> [What is needed]:
In the listing below, locate the line containing "Even now, many" and the line containing "with NGC 5466". Output both of them and every line between, exactly as written, and nothing more.

> [Listed entries]:
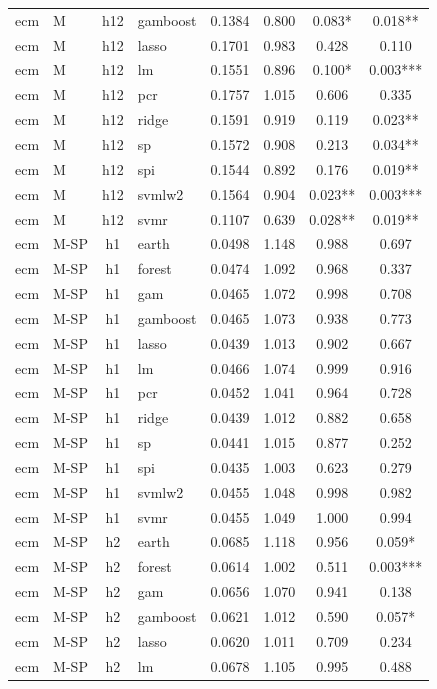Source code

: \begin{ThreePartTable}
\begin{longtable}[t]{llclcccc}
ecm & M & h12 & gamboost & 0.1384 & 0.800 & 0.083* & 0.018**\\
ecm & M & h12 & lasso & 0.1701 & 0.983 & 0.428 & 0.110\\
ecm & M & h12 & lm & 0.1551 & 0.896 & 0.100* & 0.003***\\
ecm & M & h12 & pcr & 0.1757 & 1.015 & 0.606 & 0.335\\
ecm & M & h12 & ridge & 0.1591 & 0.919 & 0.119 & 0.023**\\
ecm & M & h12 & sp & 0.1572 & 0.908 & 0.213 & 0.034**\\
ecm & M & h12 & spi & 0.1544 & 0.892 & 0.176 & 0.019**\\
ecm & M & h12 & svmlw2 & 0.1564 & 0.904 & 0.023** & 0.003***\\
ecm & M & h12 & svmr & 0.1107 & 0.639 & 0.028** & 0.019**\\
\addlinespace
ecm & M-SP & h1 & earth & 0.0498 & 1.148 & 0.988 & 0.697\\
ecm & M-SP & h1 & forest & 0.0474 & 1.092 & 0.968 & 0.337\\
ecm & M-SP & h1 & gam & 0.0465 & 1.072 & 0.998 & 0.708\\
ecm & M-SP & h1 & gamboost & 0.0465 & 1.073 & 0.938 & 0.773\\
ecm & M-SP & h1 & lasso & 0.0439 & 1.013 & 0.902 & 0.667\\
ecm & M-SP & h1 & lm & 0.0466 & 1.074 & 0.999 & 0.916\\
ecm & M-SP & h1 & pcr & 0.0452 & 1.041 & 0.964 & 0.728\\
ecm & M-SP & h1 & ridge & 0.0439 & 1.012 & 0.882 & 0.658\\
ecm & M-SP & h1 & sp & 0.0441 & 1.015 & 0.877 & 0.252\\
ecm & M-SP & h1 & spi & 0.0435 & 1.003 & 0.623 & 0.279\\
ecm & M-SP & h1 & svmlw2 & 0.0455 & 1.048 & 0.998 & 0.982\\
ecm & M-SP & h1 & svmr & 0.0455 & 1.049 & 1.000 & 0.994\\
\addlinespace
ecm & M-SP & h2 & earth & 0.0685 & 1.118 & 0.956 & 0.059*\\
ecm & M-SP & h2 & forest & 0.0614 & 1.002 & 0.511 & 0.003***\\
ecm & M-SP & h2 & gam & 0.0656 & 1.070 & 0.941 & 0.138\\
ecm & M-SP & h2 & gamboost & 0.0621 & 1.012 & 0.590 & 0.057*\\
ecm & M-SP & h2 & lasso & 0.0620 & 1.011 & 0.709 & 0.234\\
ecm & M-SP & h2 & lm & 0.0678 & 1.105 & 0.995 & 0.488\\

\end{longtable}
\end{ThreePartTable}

---

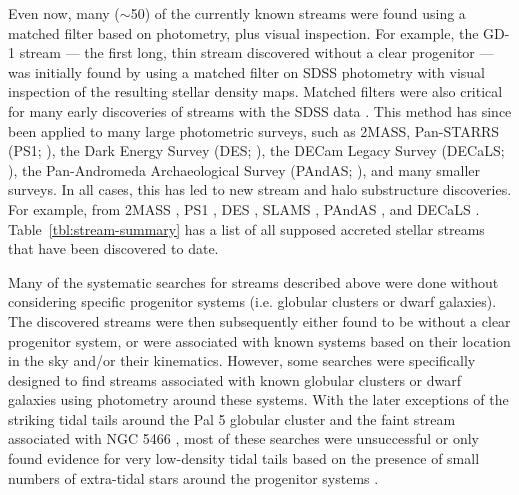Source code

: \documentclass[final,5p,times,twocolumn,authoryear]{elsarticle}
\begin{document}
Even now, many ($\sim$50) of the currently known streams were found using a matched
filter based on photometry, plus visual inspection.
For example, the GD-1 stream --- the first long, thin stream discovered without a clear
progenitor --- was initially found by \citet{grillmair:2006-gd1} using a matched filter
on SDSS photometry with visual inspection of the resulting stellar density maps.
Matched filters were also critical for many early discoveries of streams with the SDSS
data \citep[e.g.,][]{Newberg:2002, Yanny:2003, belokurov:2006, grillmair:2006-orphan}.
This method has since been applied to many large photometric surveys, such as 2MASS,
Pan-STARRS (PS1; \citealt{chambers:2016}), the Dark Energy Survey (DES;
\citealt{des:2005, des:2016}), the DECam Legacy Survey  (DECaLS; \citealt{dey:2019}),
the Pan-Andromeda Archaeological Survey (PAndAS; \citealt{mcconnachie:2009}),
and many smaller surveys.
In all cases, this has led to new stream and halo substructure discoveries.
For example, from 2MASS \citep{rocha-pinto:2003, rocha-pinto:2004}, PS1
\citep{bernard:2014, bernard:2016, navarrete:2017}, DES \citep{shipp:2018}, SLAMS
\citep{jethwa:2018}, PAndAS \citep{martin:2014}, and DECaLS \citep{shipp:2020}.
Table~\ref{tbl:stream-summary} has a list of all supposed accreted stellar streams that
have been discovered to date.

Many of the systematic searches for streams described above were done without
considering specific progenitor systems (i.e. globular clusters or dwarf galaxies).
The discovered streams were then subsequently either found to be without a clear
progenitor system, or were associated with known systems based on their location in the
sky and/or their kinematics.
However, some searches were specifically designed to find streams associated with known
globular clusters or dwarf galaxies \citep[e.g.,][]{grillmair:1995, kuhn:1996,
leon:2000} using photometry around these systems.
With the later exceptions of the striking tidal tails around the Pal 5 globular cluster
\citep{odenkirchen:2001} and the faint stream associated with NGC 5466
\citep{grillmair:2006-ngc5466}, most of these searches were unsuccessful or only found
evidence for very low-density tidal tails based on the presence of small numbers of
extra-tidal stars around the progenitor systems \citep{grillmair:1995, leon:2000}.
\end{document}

--

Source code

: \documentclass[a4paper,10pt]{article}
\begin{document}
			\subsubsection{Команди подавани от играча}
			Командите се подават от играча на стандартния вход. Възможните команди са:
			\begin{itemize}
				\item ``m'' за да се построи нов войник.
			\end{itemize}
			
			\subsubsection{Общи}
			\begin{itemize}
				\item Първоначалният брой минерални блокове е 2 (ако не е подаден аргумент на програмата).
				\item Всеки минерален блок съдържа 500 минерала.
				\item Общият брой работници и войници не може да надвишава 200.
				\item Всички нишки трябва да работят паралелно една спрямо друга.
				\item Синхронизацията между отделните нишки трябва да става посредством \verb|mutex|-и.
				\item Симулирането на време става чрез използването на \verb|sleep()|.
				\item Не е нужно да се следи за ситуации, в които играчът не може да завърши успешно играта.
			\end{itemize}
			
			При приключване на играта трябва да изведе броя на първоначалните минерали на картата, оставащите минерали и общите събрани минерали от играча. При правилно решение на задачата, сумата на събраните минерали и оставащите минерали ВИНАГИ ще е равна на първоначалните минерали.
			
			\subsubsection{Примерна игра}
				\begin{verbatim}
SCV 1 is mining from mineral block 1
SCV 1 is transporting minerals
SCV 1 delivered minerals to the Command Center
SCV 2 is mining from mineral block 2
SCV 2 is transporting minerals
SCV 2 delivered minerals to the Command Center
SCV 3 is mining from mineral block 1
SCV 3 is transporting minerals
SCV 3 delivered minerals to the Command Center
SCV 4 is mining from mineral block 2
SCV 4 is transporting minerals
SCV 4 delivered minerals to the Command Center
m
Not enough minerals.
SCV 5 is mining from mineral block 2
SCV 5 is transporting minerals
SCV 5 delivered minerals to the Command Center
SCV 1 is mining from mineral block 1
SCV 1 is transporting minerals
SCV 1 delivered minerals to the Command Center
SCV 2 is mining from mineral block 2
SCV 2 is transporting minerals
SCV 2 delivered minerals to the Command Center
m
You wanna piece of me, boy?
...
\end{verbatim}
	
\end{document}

> [Answer box]:
Even now, many ($\sim$50) of the currently known streams were found using a matched
filter based on photometry, plus visual inspection.
For example, the GD-1 stream --- the first long, thin stream discovered without a clear
progenitor --- was initially found by \citet{grillmair:2006-gd1} using a matched filter
on SDSS photometry with visual inspection of the resulting stellar density maps.
Matched filters were also critical for many early discoveries of streams with the SDSS
data \citep[e.g.,][]{Newberg:2002, Yanny:2003, belokurov:2006, grillmair:2006-orphan}.
This method has since been applied to many large photometric surveys, such as 2MASS,
Pan-STARRS (PS1; \citealt{chambers:2016}), the Dark Energy Survey (DES;
\citealt{des:2005, des:2016}), the DECam Legacy Survey  (DECaLS; \citealt{dey:2019}),
the Pan-Andromeda Archaeological Survey (PAndAS; \citealt{mcconnachie:2009}),
and many smaller surveys.
In all cases, this has led to new stream and halo substructure discoveries.
For example, from 2MASS \citep{rocha-pinto:2003, rocha-pinto:2004}, PS1
\citep{bernard:2014, bernard:2016, navarrete:2017}, DES \citep{shipp:2018}, SLAMS
\citep{jethwa:2018}, PAndAS \citep{martin:2014}, and DECaLS \citep{shipp:2020}.
Table~\ref{tbl:stream-summary} has a list of all supposed accreted stellar streams that
have been discovered to date.

Many of the systematic searches for streams described above were done without
considering specific progenitor systems (i.e. globular clusters or dwarf galaxies).
The discovered streams were then subsequently either found to be without a clear
progenitor system, or were associated with known systems based on their location in the
sky and/or their kinematics.
However, some searches were specifically designed to find streams associated with known
globular clusters or dwarf galaxies \citep[e.g.,][]{grillmair:1995, kuhn:1996,
leon:2000} using photometry around these systems.
With the later exceptions of the striking tidal tails around the Pal 5 globular cluster
\citep{odenkirchen:2001} and the faint stream associated with NGC 5466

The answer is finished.